Nadat we ‘s middags in het Norling Hotel in Trongsa hebben ingecheckt, maken we nog een wandeling naar de dzong om deze met een bezoek te vereren. Deze dzong is niet zo mooi als de dzong van Punakha, maar het blijft hoe dan ook een machtig bouwwerk ’s Avonds krijgen we van onze reisbegeleider een briefing over de komende zes dagen want dan gaan we de trek maken.
Nabji Trail
Op dag 9 bezoeken we nog eerst het winterpaleis van de tweede koning van Bhutan voordat we weer vertrekken met de bus, maar het bezoek valt een beetje tegen omdat het paleis helaas slecht wordt onderhouden door de aanwezige monniken.
We worden in Tang Tang Fe gedropt, daar krijgen we nog een lunch en daarna moeten we lopen: de eerste wandeling van de Nabji Trail. Na twee uur stijgen en dalen door verschillende soorten bos zijn we aangekomen in Jangbi, de eerste pleisterplaats. Onderweg hebben we gouden langoeren en veel vogels kunnen zien. Na het avondeten komen er een paar vrouwen uit het dorp voor entertainment zorgen door Bhutanese dansen uit te voeren en daarna gaat iedereen onder zeil in de ruime tenten.
De volgende morgen ben ik al om zes uur op en geniet ik nog even van de heerlijk stilte, want de rest ligt nog rustig te slapen. Baden doe ik onder een kraantje en als ik klaar ben, heeft de keukenploeg de koffie klaar! Nadat we een lekker ontbijt achter de kiezen hebben, vertrekken we naar een dorpje waar een stemlokaal is ingericht. Het is vandaag ten slotte verkiezingsdag. Voor het stemlokaal staat een rij, want mensen moeten van heinde en verre komen om te stemmen. Mensen die hun stem hebben uitgebracht, krijgen een button waarop staat dat ze gestemd hebben bij de eerste nationale verkiezingen en sommigen dragen deze button vol trots. We vragen of we even een kijkje mogen nemen, maar dat mag helaas niet. Een aantal honden zit ons aan te kijken tijdens het wachten en eentje vlakbij die me aan zit te staren, haal ik aan en dat heeft grote gevolgen. Daarna loopt ze vijf dagen met ons mee! Aan de hond wordt de naam Rataplan gegeven.

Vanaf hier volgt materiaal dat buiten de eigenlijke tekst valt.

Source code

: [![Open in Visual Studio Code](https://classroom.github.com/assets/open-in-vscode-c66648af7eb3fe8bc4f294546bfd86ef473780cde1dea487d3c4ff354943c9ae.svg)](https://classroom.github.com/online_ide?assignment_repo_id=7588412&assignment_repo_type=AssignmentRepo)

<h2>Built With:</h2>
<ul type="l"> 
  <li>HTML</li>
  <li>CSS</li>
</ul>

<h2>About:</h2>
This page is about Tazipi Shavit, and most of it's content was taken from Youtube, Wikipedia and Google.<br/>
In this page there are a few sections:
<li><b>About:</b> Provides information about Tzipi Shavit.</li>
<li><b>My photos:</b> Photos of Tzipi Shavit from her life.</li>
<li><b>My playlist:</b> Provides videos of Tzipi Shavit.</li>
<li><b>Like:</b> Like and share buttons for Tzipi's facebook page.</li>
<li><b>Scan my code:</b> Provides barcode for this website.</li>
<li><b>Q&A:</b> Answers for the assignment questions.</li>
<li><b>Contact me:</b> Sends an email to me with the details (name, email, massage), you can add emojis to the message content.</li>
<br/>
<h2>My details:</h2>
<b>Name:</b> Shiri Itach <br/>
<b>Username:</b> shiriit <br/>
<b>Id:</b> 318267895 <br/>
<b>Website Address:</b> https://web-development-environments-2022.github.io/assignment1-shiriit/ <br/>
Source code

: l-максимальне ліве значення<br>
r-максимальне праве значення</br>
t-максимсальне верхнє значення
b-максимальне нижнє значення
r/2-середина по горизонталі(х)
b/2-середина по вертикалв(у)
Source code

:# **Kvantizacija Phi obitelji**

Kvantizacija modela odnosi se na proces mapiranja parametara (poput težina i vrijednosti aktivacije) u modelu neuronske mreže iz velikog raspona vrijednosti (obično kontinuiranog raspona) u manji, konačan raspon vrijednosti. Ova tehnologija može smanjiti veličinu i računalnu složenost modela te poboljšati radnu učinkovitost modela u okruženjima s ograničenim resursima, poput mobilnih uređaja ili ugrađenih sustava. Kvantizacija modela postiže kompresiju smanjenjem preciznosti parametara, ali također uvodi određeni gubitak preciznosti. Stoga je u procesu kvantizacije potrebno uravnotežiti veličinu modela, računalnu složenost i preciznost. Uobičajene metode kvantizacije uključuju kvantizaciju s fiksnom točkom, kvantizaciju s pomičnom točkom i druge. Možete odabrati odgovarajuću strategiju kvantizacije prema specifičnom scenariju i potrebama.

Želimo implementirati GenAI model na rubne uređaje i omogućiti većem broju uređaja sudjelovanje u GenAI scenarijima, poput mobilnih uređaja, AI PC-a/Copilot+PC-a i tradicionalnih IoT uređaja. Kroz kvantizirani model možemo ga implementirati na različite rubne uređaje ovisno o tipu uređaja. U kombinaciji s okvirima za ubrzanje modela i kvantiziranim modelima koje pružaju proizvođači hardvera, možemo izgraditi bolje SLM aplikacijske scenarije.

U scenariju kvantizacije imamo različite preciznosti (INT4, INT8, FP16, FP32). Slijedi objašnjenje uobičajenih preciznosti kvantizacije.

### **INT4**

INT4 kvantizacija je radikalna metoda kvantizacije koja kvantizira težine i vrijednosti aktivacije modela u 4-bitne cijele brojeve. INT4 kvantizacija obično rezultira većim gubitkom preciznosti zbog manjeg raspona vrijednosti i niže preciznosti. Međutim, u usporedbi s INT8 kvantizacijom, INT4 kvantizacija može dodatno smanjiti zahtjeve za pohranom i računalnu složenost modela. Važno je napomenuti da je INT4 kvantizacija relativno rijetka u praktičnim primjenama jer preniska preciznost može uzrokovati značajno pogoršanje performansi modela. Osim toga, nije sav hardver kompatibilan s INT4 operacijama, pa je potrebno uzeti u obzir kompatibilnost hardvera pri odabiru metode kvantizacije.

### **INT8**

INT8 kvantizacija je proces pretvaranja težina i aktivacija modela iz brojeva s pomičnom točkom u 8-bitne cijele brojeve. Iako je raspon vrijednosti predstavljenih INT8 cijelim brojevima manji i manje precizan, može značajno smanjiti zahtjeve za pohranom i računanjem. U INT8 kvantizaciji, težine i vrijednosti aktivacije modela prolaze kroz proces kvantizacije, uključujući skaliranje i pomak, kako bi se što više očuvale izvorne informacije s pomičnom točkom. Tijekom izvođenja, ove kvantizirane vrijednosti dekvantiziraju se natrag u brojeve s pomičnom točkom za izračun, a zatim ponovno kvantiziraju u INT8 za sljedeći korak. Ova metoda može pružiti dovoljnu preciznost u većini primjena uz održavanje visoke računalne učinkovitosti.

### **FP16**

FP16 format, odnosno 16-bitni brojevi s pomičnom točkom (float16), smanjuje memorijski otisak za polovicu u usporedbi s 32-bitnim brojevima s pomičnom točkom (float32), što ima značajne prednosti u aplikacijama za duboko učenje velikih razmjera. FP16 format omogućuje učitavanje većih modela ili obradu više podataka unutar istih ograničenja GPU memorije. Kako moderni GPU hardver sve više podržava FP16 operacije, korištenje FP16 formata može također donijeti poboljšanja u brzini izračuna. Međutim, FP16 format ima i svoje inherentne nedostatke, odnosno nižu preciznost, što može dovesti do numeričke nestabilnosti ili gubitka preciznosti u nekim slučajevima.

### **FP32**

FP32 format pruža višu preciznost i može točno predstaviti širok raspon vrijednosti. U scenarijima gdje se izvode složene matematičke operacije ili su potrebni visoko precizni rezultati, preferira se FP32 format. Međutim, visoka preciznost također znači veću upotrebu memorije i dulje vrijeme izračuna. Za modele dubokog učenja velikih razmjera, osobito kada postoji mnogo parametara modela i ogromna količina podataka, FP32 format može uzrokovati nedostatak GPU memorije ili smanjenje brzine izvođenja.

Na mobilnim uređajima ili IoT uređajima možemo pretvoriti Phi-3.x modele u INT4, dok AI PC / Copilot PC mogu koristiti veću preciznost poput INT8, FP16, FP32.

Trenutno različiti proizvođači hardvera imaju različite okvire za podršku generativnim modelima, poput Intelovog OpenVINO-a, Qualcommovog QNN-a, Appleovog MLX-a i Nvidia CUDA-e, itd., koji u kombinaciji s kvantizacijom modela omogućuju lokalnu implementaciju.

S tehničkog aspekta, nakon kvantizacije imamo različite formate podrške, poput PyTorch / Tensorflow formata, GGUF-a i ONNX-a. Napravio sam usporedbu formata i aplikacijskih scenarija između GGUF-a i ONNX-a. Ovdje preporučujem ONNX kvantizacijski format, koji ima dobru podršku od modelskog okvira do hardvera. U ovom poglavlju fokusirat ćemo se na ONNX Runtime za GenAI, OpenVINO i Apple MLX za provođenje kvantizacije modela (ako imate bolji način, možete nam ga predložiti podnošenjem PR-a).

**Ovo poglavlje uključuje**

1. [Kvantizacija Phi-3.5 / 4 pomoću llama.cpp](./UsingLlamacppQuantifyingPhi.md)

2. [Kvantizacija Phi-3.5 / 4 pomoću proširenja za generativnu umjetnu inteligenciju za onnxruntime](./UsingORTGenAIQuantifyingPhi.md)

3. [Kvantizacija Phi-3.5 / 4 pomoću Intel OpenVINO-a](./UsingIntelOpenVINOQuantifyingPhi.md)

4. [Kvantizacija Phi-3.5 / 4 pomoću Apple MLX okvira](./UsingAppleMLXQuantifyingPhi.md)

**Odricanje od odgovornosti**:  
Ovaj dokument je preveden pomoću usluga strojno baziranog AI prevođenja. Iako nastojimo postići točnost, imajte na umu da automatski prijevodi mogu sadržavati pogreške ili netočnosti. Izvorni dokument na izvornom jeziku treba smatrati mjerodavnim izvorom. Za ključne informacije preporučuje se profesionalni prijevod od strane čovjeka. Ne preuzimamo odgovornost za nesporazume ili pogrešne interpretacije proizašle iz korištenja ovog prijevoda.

Tijdens de tocht van vandaag stijgen we in totaal 700 meter en dalen we zo'n 500 meter. Het is een vrij zware, maar mooie tocht die eindigt in Kuda. Hier kunnen we heerlijk onderuit zakken en onder het genot van koffie en thee laten we de vermoeidheid van ons af glijden. Onderweg zagen we weer gouden langoeren. Met een gezellig potje scrabble wordt de dag ontspannen afgesloten.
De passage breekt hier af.